Friday night, New-Year’s-Eve Eve, I had just stepped away from my blogging station when Yobongo CEO Caleb Elston recommended I open the app. That’s interesting, I thought to myself. I never had to download an update. I’ve been watching Yobongo since it launched. It has only been open in Austin, New York and San Francisco since its debut, but I’ve kept my version updated, anyway. When it launched in my area, I didn’t want to miss it.
So when I opened Yobongo on Friday, my first thought was, There must be a Web app in here somewhere. My second thought was, Oh, wow! Global Yobongo chat and private rooms are open to everyone! So that’s the news. You can now use Yobongo no matter where you are, although the location-specific rooms are still only in select cities. But there’s more. As Caleb told me coyly, “iPhone is just the start” for Yobongo. “We want to help people communicate more efficiently,” Elston says, and that means everybody.

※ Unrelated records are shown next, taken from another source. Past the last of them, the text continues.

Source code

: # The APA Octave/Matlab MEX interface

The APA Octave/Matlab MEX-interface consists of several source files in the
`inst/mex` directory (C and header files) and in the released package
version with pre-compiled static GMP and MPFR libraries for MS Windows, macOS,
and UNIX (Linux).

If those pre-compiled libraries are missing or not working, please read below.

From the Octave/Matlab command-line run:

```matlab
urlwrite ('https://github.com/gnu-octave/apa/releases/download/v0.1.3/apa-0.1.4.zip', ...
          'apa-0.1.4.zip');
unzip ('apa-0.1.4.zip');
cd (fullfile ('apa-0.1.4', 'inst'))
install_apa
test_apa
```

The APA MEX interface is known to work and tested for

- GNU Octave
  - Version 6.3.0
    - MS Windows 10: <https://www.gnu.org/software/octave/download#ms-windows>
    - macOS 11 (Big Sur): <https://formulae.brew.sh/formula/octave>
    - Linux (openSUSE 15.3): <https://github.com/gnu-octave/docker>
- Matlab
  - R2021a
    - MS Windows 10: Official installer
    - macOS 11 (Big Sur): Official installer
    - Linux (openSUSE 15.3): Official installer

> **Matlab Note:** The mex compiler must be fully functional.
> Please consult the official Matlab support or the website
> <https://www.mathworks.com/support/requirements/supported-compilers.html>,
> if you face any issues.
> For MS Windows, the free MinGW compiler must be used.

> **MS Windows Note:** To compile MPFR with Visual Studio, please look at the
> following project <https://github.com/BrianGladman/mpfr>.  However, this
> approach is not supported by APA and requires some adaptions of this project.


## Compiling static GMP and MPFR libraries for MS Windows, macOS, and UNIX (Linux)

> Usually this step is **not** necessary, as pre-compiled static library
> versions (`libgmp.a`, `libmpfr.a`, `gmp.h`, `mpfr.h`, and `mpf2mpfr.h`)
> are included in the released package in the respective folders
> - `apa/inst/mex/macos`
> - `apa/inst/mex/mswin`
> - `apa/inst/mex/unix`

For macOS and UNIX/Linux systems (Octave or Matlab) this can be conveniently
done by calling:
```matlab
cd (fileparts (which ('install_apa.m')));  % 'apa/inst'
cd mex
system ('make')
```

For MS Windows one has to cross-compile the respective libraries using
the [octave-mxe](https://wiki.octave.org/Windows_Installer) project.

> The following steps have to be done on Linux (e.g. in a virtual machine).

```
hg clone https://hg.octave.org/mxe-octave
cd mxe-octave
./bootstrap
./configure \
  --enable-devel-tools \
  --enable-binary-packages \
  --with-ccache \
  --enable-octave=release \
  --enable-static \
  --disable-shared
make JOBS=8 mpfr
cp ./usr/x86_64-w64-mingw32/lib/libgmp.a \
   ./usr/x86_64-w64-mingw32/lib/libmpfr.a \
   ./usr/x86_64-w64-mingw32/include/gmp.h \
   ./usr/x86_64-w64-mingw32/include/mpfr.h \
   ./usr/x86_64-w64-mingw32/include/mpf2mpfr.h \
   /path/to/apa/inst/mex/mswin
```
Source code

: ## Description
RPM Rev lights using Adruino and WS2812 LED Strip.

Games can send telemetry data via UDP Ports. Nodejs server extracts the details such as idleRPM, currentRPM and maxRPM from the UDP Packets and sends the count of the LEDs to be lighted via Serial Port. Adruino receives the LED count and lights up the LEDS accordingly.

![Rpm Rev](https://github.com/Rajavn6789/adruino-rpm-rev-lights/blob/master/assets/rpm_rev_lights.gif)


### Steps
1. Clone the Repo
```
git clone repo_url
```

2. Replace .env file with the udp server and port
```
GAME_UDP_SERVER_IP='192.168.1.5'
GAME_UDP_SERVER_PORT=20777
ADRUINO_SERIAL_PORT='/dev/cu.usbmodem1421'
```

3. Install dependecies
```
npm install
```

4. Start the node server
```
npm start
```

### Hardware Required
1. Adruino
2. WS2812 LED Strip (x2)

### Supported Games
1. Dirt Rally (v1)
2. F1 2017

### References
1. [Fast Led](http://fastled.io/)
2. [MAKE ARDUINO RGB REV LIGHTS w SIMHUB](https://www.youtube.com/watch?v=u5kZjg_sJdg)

I was wrong about the Web app part. Elston explained to me that they simply put some switches to enable the new functionality later. But I was barking up the right tree. Yobongo uses links sent via email and SMS to connect users. That makes it easy for Yobongans – a word I just made up – to communicate across different device platforms. For now, it’s still iPhone only, but Elston has given me the distinct impression that this won’t be the case for long.
The Transition From Texting
I’m home in Atlanta for the holidays, and, fortunately, so are tons of my friends. Now that I finally could, I decided to beta test Yobongo with them. When Elston contacted me, I was on my way to see those friends at the time, and a great many of them have iPhones. So I created a private chat room for us, invited them all via a Web link in an SMS message, and told them what Yobongo does.
“It’s a live, persistent chat room,” I told them. “There are public rooms and private rooms.” I was improvising based on the new version. “There’s a global room now, and soon, there will be local, neighborhood-based rooms, so you can meet people around you. We can use this private room I made, and it also has direct messages.” They got the idea.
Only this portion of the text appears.